Rebecca McClanahan; Word Painting
Descriptive writing provides the details in a good story. Deciding what to describe and what to leave out is a weighty task. It isn’t a matter of building a list of details around setting, character, or object. If our character is about to make a terrible decision, we aren’t engaged by the description of every physical movement. The character must cross the threshold of his once happy life to enter the eroding landscape of his own devices. Making scene work means telegraphing enough details to let the reader know the story has shifted into a point of no return. Therefore, description has to dive into the story stream with the same force as its narration partner, reinforcing the scene and its meaningful content. Layering description between the folds of narration and exposition has to avoid the mechanical. The writer must resist taking on the role of a puppeteer dragging character all over setting, pasting in details, and bringing pace to a standstill.
Descriptive writing can be the finish on scene, but it is not the scene. Powerful description can cause a room to take on an unnatural pulse or use a herd of wildebeest in the Serengeti to create paranoia. Impressions are enhanced, as Aristotle said, “using expressions that represent things as in a state of activity.” Strong descriptive passages engage the emotions and intellect, settling into the human psyche.
Graham Greene’s novel The End of the Affair opens using subtle description: “. . . but do I in fact of my own will choose that black wet January night on the common, in 1946, the sight of Henry Miles slanting across the wide river of rain, or did these images choose me?” The rain represents a sort of god-like torrent, seeming to never let up throughout the course of the story, as God’s presence in the life of the woman hovers doggedly over her life. Never does Greene’s description get bogged down in weather clichés, but in a subtle manner, perfectly laid imagery serves the story with emotion and power. Graham uses a stormy tone to unify the theme. As Stanley Kunitz says, description used in this manner can unify the “constellation of images” that appears and reappears in a literary work, suggesting the idea or feeling that lives beneath the story line.

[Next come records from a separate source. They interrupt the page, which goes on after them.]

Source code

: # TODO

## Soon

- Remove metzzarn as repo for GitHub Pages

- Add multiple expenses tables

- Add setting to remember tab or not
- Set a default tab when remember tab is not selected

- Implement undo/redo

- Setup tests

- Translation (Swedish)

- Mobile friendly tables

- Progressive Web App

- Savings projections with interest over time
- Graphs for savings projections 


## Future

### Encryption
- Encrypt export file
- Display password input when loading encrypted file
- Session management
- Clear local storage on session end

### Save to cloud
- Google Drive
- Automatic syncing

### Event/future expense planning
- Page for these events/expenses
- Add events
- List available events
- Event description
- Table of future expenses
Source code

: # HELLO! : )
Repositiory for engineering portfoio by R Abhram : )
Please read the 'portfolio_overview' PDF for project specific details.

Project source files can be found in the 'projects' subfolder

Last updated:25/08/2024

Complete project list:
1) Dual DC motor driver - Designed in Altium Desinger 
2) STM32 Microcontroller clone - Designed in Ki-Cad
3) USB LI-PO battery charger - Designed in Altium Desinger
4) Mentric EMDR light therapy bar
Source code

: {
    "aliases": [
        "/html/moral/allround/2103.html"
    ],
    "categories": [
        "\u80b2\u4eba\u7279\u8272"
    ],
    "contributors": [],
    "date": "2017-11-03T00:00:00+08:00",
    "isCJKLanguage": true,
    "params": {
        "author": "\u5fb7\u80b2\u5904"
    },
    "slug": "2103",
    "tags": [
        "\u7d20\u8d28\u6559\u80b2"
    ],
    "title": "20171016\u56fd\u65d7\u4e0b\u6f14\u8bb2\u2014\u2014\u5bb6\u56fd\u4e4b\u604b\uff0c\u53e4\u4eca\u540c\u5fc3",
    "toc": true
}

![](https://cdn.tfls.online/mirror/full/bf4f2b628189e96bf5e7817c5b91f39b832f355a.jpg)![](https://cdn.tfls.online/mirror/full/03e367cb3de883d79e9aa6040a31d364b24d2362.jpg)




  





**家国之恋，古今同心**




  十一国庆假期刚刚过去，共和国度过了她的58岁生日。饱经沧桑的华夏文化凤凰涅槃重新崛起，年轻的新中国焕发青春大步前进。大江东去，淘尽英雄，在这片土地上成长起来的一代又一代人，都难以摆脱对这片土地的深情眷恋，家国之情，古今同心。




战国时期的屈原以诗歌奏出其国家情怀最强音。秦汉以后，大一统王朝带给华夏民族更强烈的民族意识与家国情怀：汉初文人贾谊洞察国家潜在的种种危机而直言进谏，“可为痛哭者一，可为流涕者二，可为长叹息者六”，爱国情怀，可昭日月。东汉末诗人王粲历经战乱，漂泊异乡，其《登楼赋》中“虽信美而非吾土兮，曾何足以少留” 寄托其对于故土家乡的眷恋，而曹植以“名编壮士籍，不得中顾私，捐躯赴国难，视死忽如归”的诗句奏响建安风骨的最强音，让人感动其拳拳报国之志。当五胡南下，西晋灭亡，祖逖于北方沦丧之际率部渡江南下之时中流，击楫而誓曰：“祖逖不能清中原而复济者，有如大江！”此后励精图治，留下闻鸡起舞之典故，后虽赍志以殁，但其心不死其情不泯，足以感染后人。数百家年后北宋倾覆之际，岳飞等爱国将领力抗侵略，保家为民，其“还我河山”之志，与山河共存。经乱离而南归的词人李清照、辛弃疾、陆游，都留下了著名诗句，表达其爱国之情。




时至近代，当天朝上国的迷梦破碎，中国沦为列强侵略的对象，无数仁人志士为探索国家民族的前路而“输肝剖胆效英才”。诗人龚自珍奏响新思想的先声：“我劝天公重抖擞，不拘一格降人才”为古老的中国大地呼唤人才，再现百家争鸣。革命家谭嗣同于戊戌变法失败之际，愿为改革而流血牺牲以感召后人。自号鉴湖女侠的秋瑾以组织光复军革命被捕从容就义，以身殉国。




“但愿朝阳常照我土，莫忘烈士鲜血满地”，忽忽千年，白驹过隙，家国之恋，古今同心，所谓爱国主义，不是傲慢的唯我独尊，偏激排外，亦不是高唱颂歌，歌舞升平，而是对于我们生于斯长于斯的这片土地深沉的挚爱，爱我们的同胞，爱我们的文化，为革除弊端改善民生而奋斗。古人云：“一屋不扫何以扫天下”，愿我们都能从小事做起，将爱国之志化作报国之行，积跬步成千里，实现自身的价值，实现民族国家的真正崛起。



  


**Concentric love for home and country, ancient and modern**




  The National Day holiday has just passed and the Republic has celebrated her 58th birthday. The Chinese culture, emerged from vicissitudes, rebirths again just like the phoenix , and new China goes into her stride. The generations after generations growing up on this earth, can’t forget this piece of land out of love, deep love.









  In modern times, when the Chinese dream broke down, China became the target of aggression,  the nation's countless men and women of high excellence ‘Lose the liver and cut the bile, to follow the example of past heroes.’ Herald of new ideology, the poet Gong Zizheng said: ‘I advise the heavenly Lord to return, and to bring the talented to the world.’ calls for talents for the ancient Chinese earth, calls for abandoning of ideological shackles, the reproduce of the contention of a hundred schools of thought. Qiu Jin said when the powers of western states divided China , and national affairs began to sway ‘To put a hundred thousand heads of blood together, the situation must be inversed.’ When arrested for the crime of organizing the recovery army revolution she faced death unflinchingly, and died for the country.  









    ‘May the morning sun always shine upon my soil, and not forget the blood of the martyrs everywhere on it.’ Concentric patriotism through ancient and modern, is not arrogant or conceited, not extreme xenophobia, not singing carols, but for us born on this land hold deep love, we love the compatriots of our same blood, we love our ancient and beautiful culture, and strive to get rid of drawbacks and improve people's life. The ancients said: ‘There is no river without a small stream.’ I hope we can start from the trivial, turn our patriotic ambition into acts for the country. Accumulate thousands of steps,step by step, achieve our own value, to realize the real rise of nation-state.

Description can serve many functions, from helping to shape a narrative line to aiding in grounding the story in the character’s life and plight. It can slow down or speed up pace and serve as the transition between scenes. It can lend metaphorical life to lifeless objects. But all description must be judged for what it lends to the larger story. A beautiful piece of description can be evocative and beautiful yet might ruin the story’s suspense. If it doesn’t provide a piece of the larger story, removing it will speed pace.
Good descriptive prose does not serve the paper on which it is written, but the reader, engaging the senses and causing story to flutter to life in the reader’s mind. That is when the imagination is enlarged and story is allowed to linger.